Client Attraction Technique #2: Networking
One of the most cost effective ways of generating leads and referrals. However it's important that you 'work' these opportunities in the correct way. The following techniques should make a great difference to your success rate at networking events.
In The Beginning
It's important to know exactly what you want out of a networking event, as well as why you're attending? Is it to refine your skills, build relationships, make sales or research the competition? Will you encourage people them to visit your website? Sign up for a workshop? Set up a time for a further meeting?
In fact, you may find you'll benefit most from networking when you have one intention and stick to it. That way you won't become sidetracked and instead can concentrate on the job in hand, for example, to build potential joint ventures.
Apart from yourself, these are second most important equipment for any networking event. However, don't just hand your business card out to all and sundry. In fact, until you know whether or not the person opposite fits a match to your needs, don't be tempted to exchange cards. No match, no card.
Also keep a pen handy, that way you can write something memorable about the person you've just met on the back of their business card before moving on i. e. what was discussed, their interests, needs etc. This can provide a great memory jog for after the event.

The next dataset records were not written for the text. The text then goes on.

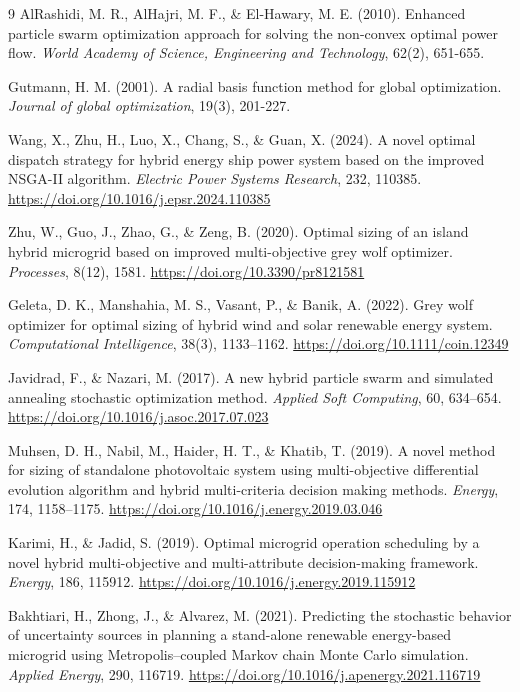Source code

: \documentclass[final,3p,times]{elsarticle}
\begin{document}
\begin{thebibliography}{9}
AlRashidi, M. R., AlHajri, M. F., \& El-Hawary, M. E. (2010). Enhanced particle swarm optimization approach for solving the non-convex optimal power flow. \textit{World Academy of Science, Engineering and Technology}, 62(2), 651-655.

Gutmann, H. M. (2001). A radial basis function method for global optimization. \textit{Journal of global optimization}, 19(3), 201-227.

Wang, X., Zhu, H., Luo, X., Chang, S., \& Guan, X. (2024). A novel optimal dispatch strategy for hybrid energy ship power system based on the improved NSGA-II algorithm. \textit{Electric Power Systems Research}, 232, 110385. \url{https://doi.org/10.1016/j.epsr.2024.110385}

Zhu, W., Guo, J., Zhao, G., \& Zeng, B. (2020). Optimal sizing of an island hybrid microgrid based on improved multi-objective grey wolf optimizer. \textit{Processes}, 8(12), 1581. \url{https://doi.org/10.3390/pr8121581}

Geleta, D. K., Manshahia, M. S., Vasant, P., \& Banik, A. (2022). Grey wolf optimizer for optimal sizing of hybrid wind and solar renewable energy system. \textit{Computational Intelligence}, 38(3), 1133--1162. \url{https://doi.org/10.1111/coin.12349}

Javidrad, F., \& Nazari, M. (2017). A new hybrid particle swarm and simulated annealing stochastic optimization method. \textit{Applied Soft Computing}, 60, 634--654. \url{https://doi.org/10.1016/j.asoc.2017.07.023}

Muhsen, D. H., Nabil, M., Haider, H. T., \& Khatib, T. (2019). A novel method for sizing of standalone photovoltaic system using multi-objective differential evolution algorithm and hybrid multi-criteria decision making methods. \textit{Energy}, 174, 1158--1175. \url{https://doi.org/10.1016/j.energy.2019.03.046}

Karimi, H., \& Jadid, S. (2019). Optimal microgrid operation scheduling by a novel hybrid multi-objective and multi-attribute decision-making framework. \textit{Energy}, 186, 115912. \url{https://doi.org/10.1016/j.energy.2019.115912}

Bakhtiari, H., Zhong, J., \& Alvarez, M. (2021). Predicting the stochastic behavior of uncertainty sources in planning a stand-alone renewable energy-based microgrid using Metropolis--coupled Markov chain Monte Carlo simulation. \textit{Applied Energy}, 290, 116719. \url{https://doi.org/10.1016/j.apenergy.2021.116719}


\end{thebibliography}
\end{document}
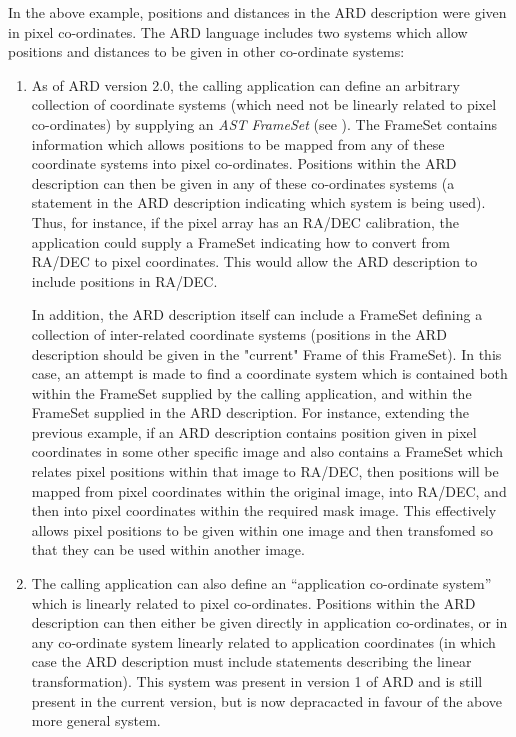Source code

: In the above example, positions and distances in the ARD description were given
in pixel co-ordinates. The ARD language includes two systems which allow 
positions and distances to be given in other co-ordinate systems:
\begin{enumerate}

\item As of ARD version 2.0, the calling application can define an
arbitrary collection of coordinate systems (which need not be linearly
related to pixel co-ordinates) by supplying an {\em AST FrameSet} (see 
). The FrameSet contains information which allows
positions to be mapped from any of these coordinate systems into pixel
co-ordinates. Positions within the ARD description can then be given 
in any of these co-ordinates systems (a statement in the ARD description
indicating which system is being used). Thus, for instance, if the pixel
array has an RA/DEC calibration, the application could supply a FrameSet
indicating how to convert from RA/DEC to pixel coordinates. This would
allow the ARD description to include positions in RA/DEC.

In addition, the ARD description itself can include a FrameSet defining
a collection of inter-related coordinate systems (positions in the ARD
description should be given in the "current" Frame of this FrameSet). In
this case, an attempt is made to find a coordinate system which is
contained both within the FrameSet supplied by the calling application,
and within the FrameSet supplied in the ARD description. For instance,
extending the previous example, if an ARD description contains position 
given in pixel coordinates in some other specific image and also contains a 
FrameSet which relates pixel positions within that image to RA/DEC, then 
positions will be mapped from pixel coordinates within the original
image, into RA/DEC, and then into pixel coordinates within the required
mask image. This effectively allows pixel positions to be given within
one image and then transfomed so that they can be used within another 
image.

\item The calling application can also define an ``application co-ordinate 
system'' which is linearly related to pixel co-ordinates. Positions within the 
ARD description can then either be given directly in application co-ordinates, 
or in any co-ordinate system linearly related to application coordinates
(in which case the ARD description must include statements describing the
linear transformation). This system was present in version 1 of ARD and
is still present in the current version, but is now depracacted in favour
of the above more general system.

\end{enumerate}

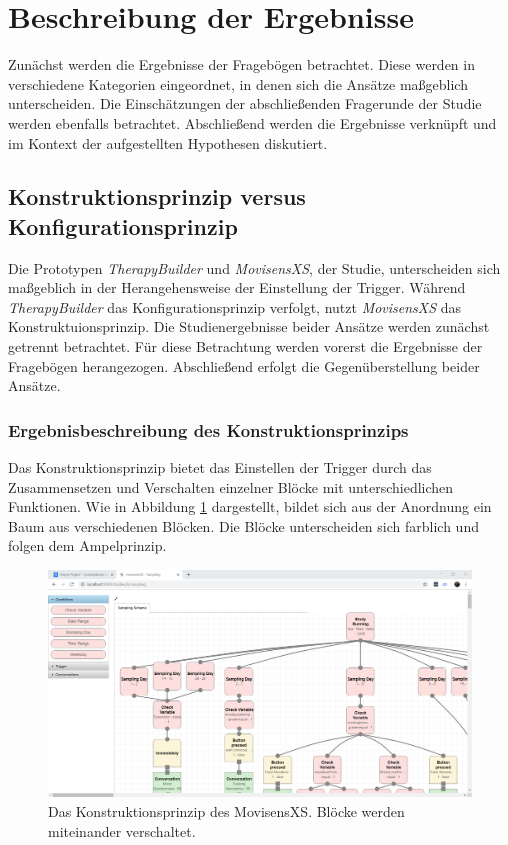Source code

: \section{Beschreibung der Ergebnisse}

Zunächst werden die Ergebnisse der Fragebögen betrachtet. Diese werden in verschiedene Kategorien eingeordnet, in denen sich die Ansätze maßgeblich unterscheiden. Die Einschätzungen der abschließenden Fragerunde der Studie werden ebenfalls betrachtet. Abschließend werden die Ergebnisse verknüpft und im Kontext der aufgestellten Hypothesen diskutiert. 

\subsection{Konstruktionsprinzip versus Konfigurationsprinzip}

Die Prototypen \emph{TherapyBuilder} und \emph{MovisensXS}, der Studie, unterscheiden sich maßgeblich in der Herangehensweise der Einstellung der Trigger. Während \emph{TherapyBuilder} das Konfigurationsprinzip verfolgt, nutzt \emph{MovisensXS} das Konstruktuionsprinzip. Die Studienergebnisse beider Ansätze werden zunächst getrennt betrachtet. Für diese Betrachtung werden vorerst die Ergebnisse der Fragebögen herangezogen. Abschließend erfolgt die Gegenüberstellung beider Ansätze. 

\subsubsection{Ergebnisbeschreibung des Konstruktionsprinzips}

Das Konstruktionsprinzip bietet das Einstellen der Trigger durch das Zusammensetzen und Verschalten einzelner Blöcke mit unterschiedlichen Funktionen. Wie in Abbildung \ref{konstruktion} dargestellt, bildet sich aus der Anordnung ein Baum aus verschiedenen Blöcken. Die Blöcke unterscheiden sich farblich und folgen dem Ampelprinzip.  

\begin{figure}[h]
\centering
\includegraphics[width=1\textwidth]{pictures/konstruktion}
\caption{Das Konstruktionsprinzip des MovisensXS. Blöcke werden miteinander verschaltet.}
\label{konstruktion}
\end{figure}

Never apologise for your business card. As long as it contains your correct contact details, then your business cards are performing. Remember, 'business cards do not maketh the man? Or woman.'
What will make more of an impression, your job title or what you actually do? Remember that with any product (and the product here is 'you') people want to know about the benefits not the features.

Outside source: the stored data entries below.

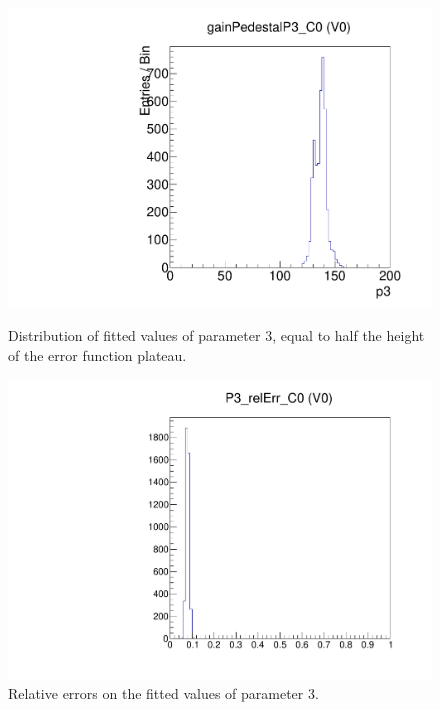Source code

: \begin{figure}[!htp]
\centering
\begin{minipage}{0.45\textwidth}
  \includegraphics[width=1.0\textwidth]{figures/gainped_gainPedestalP3.pdf}
  \caption{Distribution of fitted values of parameter 3, equal to half the height of the error function plateau.}
  \label{fig:gainped_gainPedestalP3}
\end{minipage}
\hspace{0.3cm}
\begin{minipage}{0.45\textwidth}
  \includegraphics[width=1.0\textwidth]{figures/gainped_P3_relErr.pdf}
  \caption{Relative errors on the fitted values of parameter 3.}
  \label{fig:gainped_P3_relErr}
\end{minipage}
\end{figure}

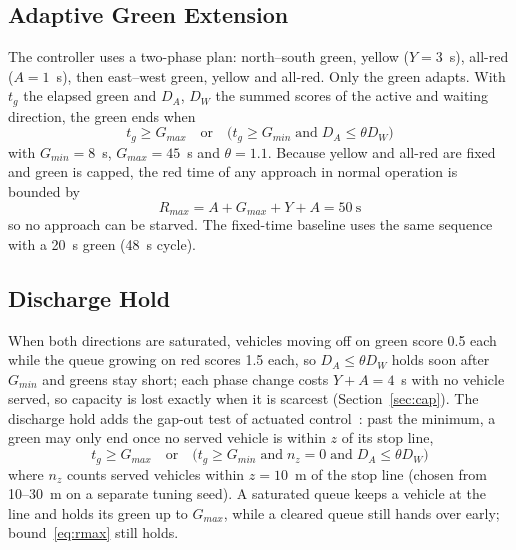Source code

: \subsection{Adaptive Green Extension}
The controller uses a two-phase plan: north--south green, yellow ($Y = 3$~s), all-red ($A = 1$~s), then east--west green, yellow and all-red. Only the green adapts. With $t_g$ the elapsed green and $D_A$, $D_W$ the summed scores of the active and waiting direction, the green ends when
\begin{equation}
t_g \ge G_{max} \quad\text{or}\quad \bigl(t_g \ge G_{min} \;\text{and}\; D_A \le \theta D_W\bigr)
\label{eq:green}
\end{equation}
with $G_{min} = 8$~s, $G_{max} = 45$~s and $\theta = 1.1$. Because yellow and all-red are fixed and green is capped, the red time of any approach in normal operation is bounded by
\begin{equation}
R_{max} = A + G_{max} + Y + A = 50\ \text{s}
\label{eq:rmax}
\end{equation}
so no approach can be starved. The fixed-time baseline uses the same sequence with a 20~s green (48~s cycle).

\subsection{Discharge Hold}
\label{sec:hold}
When both directions are saturated, vehicles moving off on green score 0.5 each while the queue growing on red scores 1.5 each, so $D_A \le \theta D_W$ holds soon after $G_{min}$ and greens stay short; each phase change costs $Y + A = 4$~s with no vehicle served, so capacity is lost exactly when it is scarcest (Section~\ref{sec:cap}). The discharge hold adds the gap-out test of actuated control~\cite{ref23}: past the minimum, a green may only end once no served vehicle is within $z$ of its stop line,
\begin{equation}
t_g \ge G_{max} \quad\text{or}\quad \bigl(t_g \ge G_{min} \;\text{and}\; n_z = 0 \;\text{and}\; D_A \le \theta D_W\bigr)
\label{eq:hold}
\end{equation}
where $n_z$ counts served vehicles within $z = 10$~m of the stop line (chosen from 10--30~m on a separate tuning seed). A saturated queue keeps a vehicle at the line and holds its green up to $G_{max}$, while a cleared queue still hands over early; bound~\eqref{eq:rmax} still holds.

So instead of saying 'I'm a Financial Planner', try 'I help people take control of their finances'. Doesn't that immediately sound much more empowering and interesting?
However the best way to make an impression is to listen. Remember it's not about you, but them - keep talking about your business and how great you are and you've lost them. However by taking a real interest in the person opposite and how your business can help them, well then you're well on the way to gaining a good contact and maybe even a client.

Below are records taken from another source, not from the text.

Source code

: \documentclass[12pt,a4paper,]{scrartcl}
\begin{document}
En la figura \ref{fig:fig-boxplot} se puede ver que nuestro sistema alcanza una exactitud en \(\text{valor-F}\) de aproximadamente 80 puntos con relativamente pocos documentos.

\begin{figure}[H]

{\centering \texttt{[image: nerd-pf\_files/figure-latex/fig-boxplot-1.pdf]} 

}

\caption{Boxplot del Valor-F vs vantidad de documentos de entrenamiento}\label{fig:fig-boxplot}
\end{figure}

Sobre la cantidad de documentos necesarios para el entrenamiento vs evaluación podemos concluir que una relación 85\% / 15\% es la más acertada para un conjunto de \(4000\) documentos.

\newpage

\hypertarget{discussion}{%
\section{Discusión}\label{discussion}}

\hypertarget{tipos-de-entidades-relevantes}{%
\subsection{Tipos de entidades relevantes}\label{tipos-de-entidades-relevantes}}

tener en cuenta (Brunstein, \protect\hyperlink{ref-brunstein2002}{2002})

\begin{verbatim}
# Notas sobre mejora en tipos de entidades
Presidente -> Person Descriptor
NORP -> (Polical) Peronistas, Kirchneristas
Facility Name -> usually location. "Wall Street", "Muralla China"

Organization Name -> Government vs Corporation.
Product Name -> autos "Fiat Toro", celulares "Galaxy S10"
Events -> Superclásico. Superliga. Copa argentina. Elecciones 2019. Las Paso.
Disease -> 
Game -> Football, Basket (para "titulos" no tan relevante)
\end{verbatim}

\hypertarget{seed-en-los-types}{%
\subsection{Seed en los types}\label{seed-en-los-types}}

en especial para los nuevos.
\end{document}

So what kind of things could you ask or talk about? Here are a few questions to get your started:
* How did you become involved in this kind of business?
* How do you see this event helping you in your business
* What marketing have you found most effective in your business or industry?
* What would a typical client say about you?
* What is your number one need at the moment?
* What business trends do you see affecting you right now (or next year)?
* How do you identify potential customers?
Then see if you can leave a potential contact with something more. For example, do you have a report you could take along, a copy of an article or press release about your business? Something different, something 'extra' that could make you stand out and differentiate you from the competition.
It's Not A Race
You don't have to meet everyone. Three to four productive discussions will yield far better results, long term, than nineteen 'grip and grins'. Believe me if you're intent on meeting as many people as possible it tends to give away two things, a) a sense of desperation, and that b) you're clearly at the event for one reason: to find work? And quickly!
Follow-up within 48 hours of making a contact, either by email, phone or letter. It displays your level of commitment, credibility and professionalism. Yes, we're all busy people, but honestly how long does it really take to write a quick email? How often have we met people who have promised to 'get in touch' and never do? Don't be one of these.